(Saved entries)
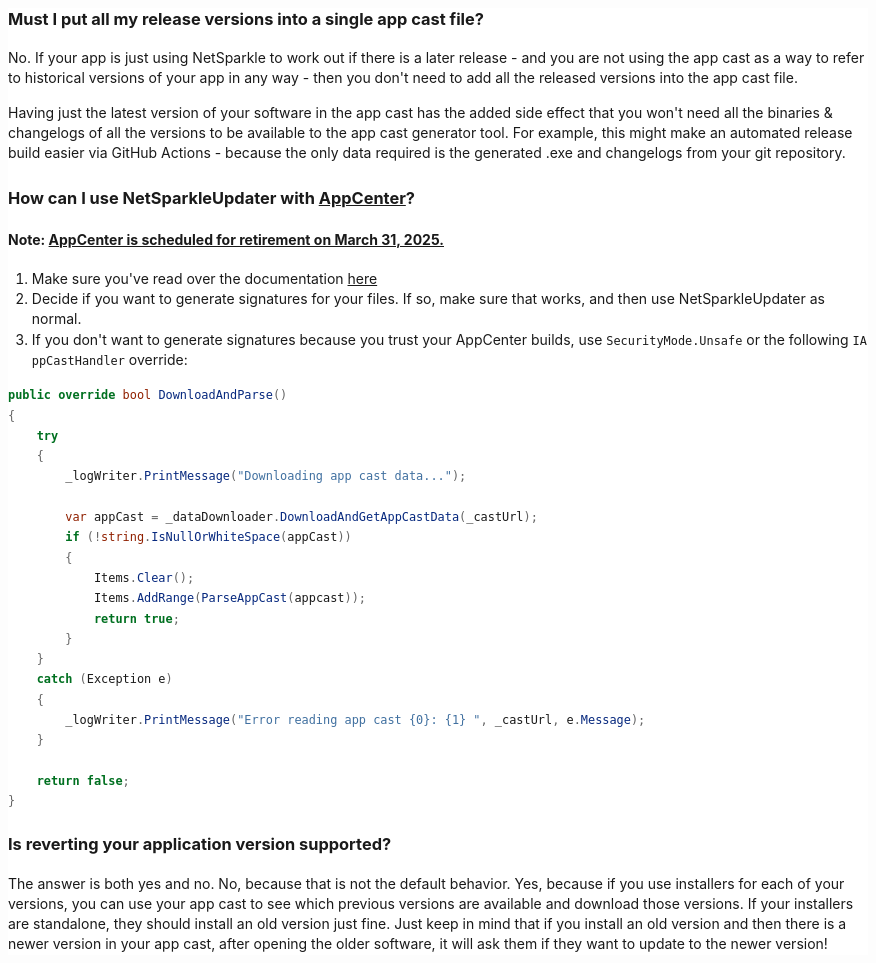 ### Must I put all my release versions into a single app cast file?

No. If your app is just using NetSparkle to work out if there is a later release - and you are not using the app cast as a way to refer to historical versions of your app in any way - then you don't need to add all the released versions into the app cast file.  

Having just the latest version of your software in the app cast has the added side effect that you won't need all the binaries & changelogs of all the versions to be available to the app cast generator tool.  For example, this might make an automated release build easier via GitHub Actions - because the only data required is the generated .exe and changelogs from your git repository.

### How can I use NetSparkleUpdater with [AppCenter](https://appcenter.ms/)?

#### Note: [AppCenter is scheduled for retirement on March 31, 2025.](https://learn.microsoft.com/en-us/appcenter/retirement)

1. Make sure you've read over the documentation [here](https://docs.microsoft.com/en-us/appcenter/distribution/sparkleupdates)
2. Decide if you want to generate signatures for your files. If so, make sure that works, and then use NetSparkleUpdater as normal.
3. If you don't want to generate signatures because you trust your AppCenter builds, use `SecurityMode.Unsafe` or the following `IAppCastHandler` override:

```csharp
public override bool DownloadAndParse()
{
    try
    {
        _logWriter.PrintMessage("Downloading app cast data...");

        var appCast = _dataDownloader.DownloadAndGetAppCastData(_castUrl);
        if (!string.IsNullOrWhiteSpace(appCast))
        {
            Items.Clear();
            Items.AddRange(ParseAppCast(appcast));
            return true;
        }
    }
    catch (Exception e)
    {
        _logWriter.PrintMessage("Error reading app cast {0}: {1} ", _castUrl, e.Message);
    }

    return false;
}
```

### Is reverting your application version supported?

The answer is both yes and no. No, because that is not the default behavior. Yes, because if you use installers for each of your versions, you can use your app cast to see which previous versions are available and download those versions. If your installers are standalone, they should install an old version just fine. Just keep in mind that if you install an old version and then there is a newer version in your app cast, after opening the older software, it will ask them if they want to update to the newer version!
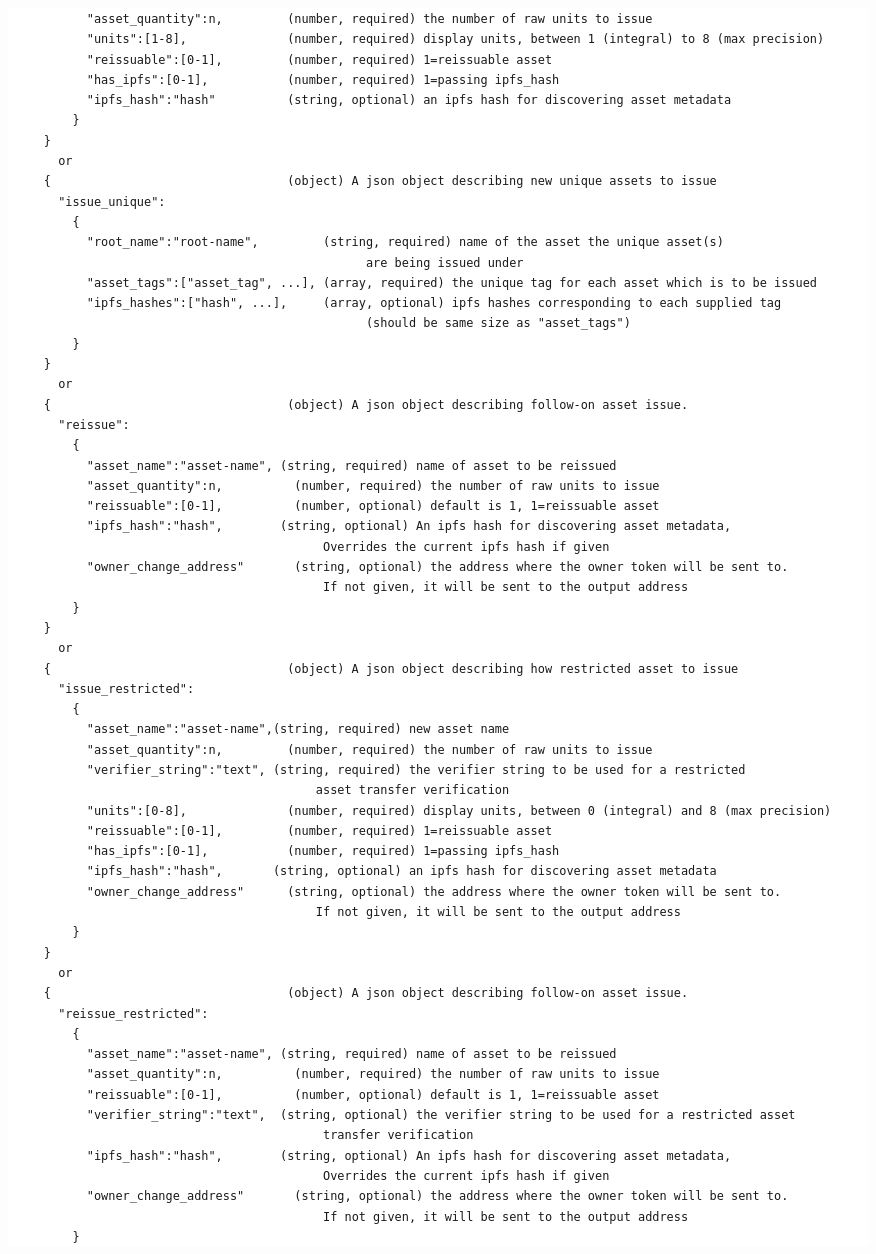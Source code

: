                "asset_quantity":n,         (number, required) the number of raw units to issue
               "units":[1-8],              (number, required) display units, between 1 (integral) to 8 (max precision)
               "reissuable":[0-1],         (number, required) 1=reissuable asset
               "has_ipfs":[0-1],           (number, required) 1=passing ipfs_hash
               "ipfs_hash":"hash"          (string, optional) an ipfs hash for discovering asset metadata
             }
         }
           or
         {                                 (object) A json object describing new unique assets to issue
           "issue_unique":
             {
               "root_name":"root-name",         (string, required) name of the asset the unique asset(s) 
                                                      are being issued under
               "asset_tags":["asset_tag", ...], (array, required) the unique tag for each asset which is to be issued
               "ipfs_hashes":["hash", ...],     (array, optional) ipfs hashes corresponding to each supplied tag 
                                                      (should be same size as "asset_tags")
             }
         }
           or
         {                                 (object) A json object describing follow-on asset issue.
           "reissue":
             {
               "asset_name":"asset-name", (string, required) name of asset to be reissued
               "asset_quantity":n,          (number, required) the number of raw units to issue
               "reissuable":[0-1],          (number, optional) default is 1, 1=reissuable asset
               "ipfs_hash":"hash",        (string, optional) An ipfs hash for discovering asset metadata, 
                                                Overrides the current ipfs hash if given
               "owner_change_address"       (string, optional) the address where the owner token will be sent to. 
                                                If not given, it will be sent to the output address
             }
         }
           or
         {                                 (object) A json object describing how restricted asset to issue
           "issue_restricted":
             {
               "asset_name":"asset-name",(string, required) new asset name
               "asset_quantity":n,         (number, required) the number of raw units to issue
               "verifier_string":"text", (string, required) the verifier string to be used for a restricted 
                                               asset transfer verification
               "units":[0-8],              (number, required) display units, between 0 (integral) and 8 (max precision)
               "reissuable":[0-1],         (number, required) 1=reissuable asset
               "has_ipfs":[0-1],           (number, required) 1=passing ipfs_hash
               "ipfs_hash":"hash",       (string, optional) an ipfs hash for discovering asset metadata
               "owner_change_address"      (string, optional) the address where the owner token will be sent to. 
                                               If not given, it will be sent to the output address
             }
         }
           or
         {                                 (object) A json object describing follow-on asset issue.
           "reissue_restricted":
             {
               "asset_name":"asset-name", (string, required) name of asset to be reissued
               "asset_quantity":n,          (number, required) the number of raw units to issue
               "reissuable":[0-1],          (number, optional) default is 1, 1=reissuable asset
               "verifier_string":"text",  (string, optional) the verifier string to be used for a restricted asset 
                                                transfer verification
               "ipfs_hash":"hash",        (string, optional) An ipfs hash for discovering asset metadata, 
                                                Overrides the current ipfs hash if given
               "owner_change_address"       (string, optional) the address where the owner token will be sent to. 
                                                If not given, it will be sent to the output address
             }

# What is required
Please return every line of the records above that contains the word "PrintMessage".

# Answer area
        _logWriter.PrintMessage("Downloading app cast data...");
        _logWriter.PrintMessage("Error reading app cast {0}: {1} ", _castUrl, e.Message);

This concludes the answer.